• [REQUIREMENT]
All of the lines below should be printed again exactly as they are.

• [TASK INPUTS]
=== Section Start ===

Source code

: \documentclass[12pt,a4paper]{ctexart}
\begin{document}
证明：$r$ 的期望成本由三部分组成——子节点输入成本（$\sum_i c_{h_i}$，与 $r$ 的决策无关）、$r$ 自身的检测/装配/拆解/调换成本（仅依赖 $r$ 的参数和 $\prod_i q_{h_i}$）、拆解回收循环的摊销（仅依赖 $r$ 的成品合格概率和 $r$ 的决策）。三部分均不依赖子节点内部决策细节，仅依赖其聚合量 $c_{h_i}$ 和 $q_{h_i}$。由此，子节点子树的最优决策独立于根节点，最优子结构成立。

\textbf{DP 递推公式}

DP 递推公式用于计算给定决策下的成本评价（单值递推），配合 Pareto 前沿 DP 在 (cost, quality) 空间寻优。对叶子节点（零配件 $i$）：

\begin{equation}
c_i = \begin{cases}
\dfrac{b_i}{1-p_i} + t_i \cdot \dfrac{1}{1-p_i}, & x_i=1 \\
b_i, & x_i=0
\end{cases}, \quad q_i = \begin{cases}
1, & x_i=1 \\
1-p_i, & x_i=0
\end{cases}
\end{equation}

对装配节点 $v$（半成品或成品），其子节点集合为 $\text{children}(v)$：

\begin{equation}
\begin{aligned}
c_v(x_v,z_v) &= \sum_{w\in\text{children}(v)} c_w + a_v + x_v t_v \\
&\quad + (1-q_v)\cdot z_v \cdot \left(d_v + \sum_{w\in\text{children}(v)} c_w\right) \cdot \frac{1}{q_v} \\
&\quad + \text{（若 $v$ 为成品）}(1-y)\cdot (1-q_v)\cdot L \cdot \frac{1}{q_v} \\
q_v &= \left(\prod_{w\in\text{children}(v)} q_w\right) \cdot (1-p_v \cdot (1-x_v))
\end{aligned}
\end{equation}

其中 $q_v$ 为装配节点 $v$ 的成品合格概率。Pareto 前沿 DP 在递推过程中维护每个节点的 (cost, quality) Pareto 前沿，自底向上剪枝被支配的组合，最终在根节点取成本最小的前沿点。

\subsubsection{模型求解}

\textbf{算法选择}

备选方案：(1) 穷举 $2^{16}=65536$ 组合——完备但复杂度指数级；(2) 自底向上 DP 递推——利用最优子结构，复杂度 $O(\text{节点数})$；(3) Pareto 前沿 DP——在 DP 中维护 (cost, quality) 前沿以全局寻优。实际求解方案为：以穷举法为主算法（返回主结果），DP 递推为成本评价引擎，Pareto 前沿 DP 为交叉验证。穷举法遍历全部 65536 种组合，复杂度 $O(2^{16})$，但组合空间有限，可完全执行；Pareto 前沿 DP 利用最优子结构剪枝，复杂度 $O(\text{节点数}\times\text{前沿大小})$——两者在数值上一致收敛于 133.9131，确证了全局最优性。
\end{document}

=== Section End ===

• [REPLY]
Source code

: \documentclass[12pt,a4paper]{ctexart}
\begin{document}
证明：$r$ 的期望成本由三部分组成——子节点输入成本（$\sum_i c_{h_i}$，与 $r$ 的决策无关）、$r$ 自身的检测/装配/拆解/调换成本（仅依赖 $r$ 的参数和 $\prod_i q_{h_i}$）、拆解回收循环的摊销（仅依赖 $r$ 的成品合格概率和 $r$ 的决策）。三部分均不依赖子节点内部决策细节，仅依赖其聚合量 $c_{h_i}$ 和 $q_{h_i}$。由此，子节点子树的最优决策独立于根节点，最优子结构成立。

\textbf{DP 递推公式}

DP 递推公式用于计算给定决策下的成本评价（单值递推），配合 Pareto 前沿 DP 在 (cost, quality) 空间寻优。对叶子节点（零配件 $i$）：

\begin{equation}
c_i = \begin{cases}
\dfrac{b_i}{1-p_i} + t_i \cdot \dfrac{1}{1-p_i}, & x_i=1 \\
b_i, & x_i=0
\end{cases}, \quad q_i = \begin{cases}
1, & x_i=1 \\
1-p_i, & x_i=0
\end{cases}
\end{equation}

对装配节点 $v$（半成品或成品），其子节点集合为 $\text{children}(v)$：

\begin{equation}
\begin{aligned}
c_v(x_v,z_v) &= \sum_{w\in\text{children}(v)} c_w + a_v + x_v t_v \\
&\quad + (1-q_v)\cdot z_v \cdot \left(d_v + \sum_{w\in\text{children}(v)} c_w\right) \cdot \frac{1}{q_v} \\
&\quad + \text{（若 $v$ 为成品）}(1-y)\cdot (1-q_v)\cdot L \cdot \frac{1}{q_v} \\
q_v &= \left(\prod_{w\in\text{children}(v)} q_w\right) \cdot (1-p_v \cdot (1-x_v))
\end{aligned}
\end{equation}

其中 $q_v$ 为装配节点 $v$ 的成品合格概率。Pareto 前沿 DP 在递推过程中维护每个节点的 (cost, quality) Pareto 前沿，自底向上剪枝被支配的组合，最终在根节点取成本最小的前沿点。

\subsubsection{模型求解}

\textbf{算法选择}

备选方案：(1) 穷举 $2^{16}=65536$ 组合——完备但复杂度指数级；(2) 自底向上 DP 递推——利用最优子结构，复杂度 $O(\text{节点数})$；(3) Pareto 前沿 DP——在 DP 中维护 (cost, quality) 前沿以全局寻优。实际求解方案为：以穷举法为主算法（返回主结果），DP 递推为成本评价引擎，Pareto 前沿 DP 为交叉验证。穷举法遍历全部 65536 种组合，复杂度 $O(2^{16})$，但组合空间有限，可完全执行；Pareto 前沿 DP 利用最优子结构剪枝，复杂度 $O(\text{节点数}\times\text{前沿大小})$——两者在数值上一致收敛于 133.9131，确证了全局最优性。
\end{document}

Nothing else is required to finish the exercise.